I was delighted to find this book waiting for me when I returned from holiday over the weekend. Yes, I am a bit biased because Anna Pitt asked me to contribute a recipe and I have done so. It's a pleasure to see my own simple offering there amongst a cornucopia of excellent ideas.
Anna is an environmental campaigner, after my own heart. She's spent a serious amount of her career championing food waste up and down the country. She's an avid social media geek and I found her - or did she find me? - on Twitter. @AnnaPitt
She has recognised the link between the quality of our diet, where we get the food from, how we treat it and whether we throw it away. People are slowly beginning to realise that sell-by dates and best-before dates are generally a marketing ploy. If it looks edible - it probably is edible (unless you are medically vulnerable).

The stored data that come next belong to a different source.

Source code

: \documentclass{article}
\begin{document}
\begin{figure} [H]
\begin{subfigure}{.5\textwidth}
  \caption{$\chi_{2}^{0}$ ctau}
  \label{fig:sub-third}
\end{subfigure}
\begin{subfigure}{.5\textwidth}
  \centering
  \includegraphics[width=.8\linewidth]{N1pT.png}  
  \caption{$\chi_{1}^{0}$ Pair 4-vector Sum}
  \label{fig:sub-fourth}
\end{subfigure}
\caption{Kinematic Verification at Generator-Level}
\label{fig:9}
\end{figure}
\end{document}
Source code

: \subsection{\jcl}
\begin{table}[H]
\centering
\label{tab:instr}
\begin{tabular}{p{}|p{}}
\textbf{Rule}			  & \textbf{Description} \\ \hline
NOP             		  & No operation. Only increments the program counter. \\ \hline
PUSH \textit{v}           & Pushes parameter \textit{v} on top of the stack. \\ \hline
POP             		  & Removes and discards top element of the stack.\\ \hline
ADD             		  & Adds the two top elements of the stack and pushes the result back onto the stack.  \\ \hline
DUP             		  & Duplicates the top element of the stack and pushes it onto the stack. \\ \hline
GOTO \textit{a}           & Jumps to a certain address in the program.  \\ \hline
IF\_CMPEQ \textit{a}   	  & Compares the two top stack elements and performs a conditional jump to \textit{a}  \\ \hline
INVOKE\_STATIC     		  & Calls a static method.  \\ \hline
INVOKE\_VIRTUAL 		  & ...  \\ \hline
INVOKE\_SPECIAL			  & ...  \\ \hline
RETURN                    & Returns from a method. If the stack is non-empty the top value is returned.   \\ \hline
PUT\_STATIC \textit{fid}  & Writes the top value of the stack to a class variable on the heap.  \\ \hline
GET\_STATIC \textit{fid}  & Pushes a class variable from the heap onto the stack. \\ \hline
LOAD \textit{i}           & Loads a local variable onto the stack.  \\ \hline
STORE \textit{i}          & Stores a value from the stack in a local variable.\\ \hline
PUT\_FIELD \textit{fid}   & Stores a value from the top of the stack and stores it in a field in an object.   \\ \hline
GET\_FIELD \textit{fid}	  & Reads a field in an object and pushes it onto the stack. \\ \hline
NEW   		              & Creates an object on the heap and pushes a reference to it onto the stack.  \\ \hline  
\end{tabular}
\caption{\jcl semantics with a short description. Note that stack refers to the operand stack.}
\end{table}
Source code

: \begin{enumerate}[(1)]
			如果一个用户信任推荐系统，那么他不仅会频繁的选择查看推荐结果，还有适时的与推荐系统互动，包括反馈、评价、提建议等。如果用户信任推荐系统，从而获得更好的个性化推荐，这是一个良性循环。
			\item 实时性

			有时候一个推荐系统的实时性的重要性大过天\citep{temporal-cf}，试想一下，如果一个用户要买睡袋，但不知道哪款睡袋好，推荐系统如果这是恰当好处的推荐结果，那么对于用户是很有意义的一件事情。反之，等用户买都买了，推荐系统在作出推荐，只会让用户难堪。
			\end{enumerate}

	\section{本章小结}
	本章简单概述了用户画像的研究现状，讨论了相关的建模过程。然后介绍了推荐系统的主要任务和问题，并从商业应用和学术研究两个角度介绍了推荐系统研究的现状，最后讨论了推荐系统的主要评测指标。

I eat mouldy cheese, limp lettuce and rotting fruit. And you know something? Sometimes it tastes better. A little over-ripe fruit added to a pie or conserve intensifies the flavour without the need to add so much sugar. Anna advises going back to old fashioned tried and tested methods of ensuring that the food on your table is good enough to eat. For example, she advocates the 'sniff test'.
But there are good suggestions in here that were new to me. For example she advocates cutting celery from the top, rather than blade, by blade. It keep much better if the bulb is whole.
This is a very wide-ranging book. It's not just recipes and rhetoric. There are authoritative chapters on the history of food waste, about linking food waste to hunger and malnutrition. There's even a discussion about the effect on our economy, with loads of facts and figures that will probably find their way into some of my blogs. But above all this book will be a welcome addition to your recipe shelf. Just the tips on preserving make it worth its weight in slightly overripe produce!
https://leftoverpie.co.uk/buy-the-book/
I have not received any payment for my inclusion in this book - save for a review copy of the book itself.